Nous préférons retenir ici comme record le plus fiable les 1047,9 hPa du 3 mars 1990 à St Mary’s Airport (îles Scilly, en mer Celtique).

samedi 14 mars 2020

L’Égypte en proie aux colères de Tefnout…

Source : MétéoSuisse et ECMWF
Une puissante dépression s’est formée sur le nord-est de l’Afrique le 12 mars 2020 et a provoqué durant deux jours consécutifs de fortes précipitations en Égypte, en Israël et Cisjordanie, au Liban et en Jordanie, accompagnées de fortes rafales de vent (jusqu’à 130 km/h le 13 mars en Cisjordanie) et d’intenses tempêtes de sable dans le sud de l’Égypte, le nord du Soudan et le nord-est du Tchad. Un minimum dépressionnaire particulièrement creux (994 hPa) et très inhabituel pour cette région du monde s’est positionné au-dessus du delta du Nil le 13 mars, autour duquel se sont enroulées d’imposantes formations nuageuses convectives.

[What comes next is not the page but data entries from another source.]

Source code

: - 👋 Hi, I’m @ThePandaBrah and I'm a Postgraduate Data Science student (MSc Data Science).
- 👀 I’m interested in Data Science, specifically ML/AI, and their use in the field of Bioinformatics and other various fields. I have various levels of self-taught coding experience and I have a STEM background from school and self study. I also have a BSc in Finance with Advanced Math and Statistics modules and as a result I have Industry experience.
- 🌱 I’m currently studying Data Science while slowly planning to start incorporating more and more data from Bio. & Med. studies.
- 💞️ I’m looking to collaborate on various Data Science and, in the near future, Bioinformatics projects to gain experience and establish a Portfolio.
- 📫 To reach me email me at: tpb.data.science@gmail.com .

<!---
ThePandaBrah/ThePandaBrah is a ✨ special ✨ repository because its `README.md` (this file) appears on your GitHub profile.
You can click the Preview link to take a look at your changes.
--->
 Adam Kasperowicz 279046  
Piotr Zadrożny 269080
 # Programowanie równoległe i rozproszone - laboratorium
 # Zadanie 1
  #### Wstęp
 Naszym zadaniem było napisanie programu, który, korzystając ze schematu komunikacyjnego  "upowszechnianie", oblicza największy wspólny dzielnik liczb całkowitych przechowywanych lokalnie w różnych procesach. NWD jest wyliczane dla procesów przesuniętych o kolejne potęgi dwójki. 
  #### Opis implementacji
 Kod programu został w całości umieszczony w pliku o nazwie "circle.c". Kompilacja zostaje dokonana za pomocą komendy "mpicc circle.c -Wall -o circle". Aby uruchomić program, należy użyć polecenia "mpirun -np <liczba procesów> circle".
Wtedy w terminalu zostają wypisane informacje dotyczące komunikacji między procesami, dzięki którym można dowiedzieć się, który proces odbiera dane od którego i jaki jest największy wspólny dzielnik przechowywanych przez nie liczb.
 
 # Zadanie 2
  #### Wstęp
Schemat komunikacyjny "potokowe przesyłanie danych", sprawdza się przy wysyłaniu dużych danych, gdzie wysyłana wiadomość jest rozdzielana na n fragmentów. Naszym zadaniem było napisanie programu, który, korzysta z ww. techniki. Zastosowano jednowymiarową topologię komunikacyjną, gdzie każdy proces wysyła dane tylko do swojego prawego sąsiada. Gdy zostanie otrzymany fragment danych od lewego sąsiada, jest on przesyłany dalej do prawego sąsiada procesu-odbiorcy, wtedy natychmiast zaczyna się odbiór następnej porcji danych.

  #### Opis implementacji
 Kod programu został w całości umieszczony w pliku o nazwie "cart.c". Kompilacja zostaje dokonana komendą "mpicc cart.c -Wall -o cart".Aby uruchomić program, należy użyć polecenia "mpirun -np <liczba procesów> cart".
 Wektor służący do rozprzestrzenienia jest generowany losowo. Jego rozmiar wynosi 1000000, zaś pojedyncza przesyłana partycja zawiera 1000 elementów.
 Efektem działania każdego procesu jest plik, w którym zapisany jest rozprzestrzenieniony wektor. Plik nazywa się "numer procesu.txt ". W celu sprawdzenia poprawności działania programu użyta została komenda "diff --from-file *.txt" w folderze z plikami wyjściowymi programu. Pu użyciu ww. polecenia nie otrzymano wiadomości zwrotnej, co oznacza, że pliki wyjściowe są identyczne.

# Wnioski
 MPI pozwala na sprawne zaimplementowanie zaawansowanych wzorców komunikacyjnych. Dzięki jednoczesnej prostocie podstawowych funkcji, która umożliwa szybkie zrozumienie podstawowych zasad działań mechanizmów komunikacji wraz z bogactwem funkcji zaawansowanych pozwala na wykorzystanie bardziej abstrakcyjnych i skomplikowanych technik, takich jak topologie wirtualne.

En Égypte, il est tombé 64,7 mm en 2 jours les 12 et 13 mars à l’aéroport du Caire (dont 45,0 mm en 24h, un record), soit l’équivalent de plus de 2 fois la pluviométrie moyenne annuelle (25 mm/an [24,7 mm selon la moyenne 1971-2000 et 26,0 mm selon la moyenne 1961-1990]) et 16 fois la pluviométrie moyenne mensuelle (4 mm) pour la capitale égyptienne !
On a également relevé 43 mm en 24h à Port-Saïd (pour une moyenne annuelle de 83,8 mm et une moyenne mensuelle de 10 mm), 32 mm à El-Dabaa, 28 mm à Alexandrie, 18 mm à Ras Sudr à l’ouest du Sinaï et 12 mm à El‑Tor dans le sud de la péninsule égyptienne.

Les colères de Tefnout (déesse de la pluie dans la mythologie égyptienne, représentée sous la forme d’une femme avec une tête de lionne coiffée d’un disque solaire) ont fait une vingtaine de victimes en Égypte, principalement dans les inondations qui ont touché l’agglomération du Caire.

De fortes pluies se sont produites également plus à l’est dans la vallée du Jourdain, notamment à Gitit (colonie israélienne située en Cisjordanie) où il est tombé 44,0 mm en 2 jours du 12 au 14 mars (matin), dont 28,0 mm en 24h.

samedi 7 mars 2020

Fort contraste pluviométrique en Europe, péjoration pluviométrique au Maghreb

Le mois de février 2020 a ponctué un hiver météorologique 2019-2020 historiquement doux en Europe (notamment en France), marqué aussi par des précipitations fortement excédentaires sur une large moitié nord (en particulier au Royaume-Uni en février) et un déficit pluviométrique remarquable dans le sud de l’Europe, qui a pris un caractère extrême en Espagne et au Maghreb en février.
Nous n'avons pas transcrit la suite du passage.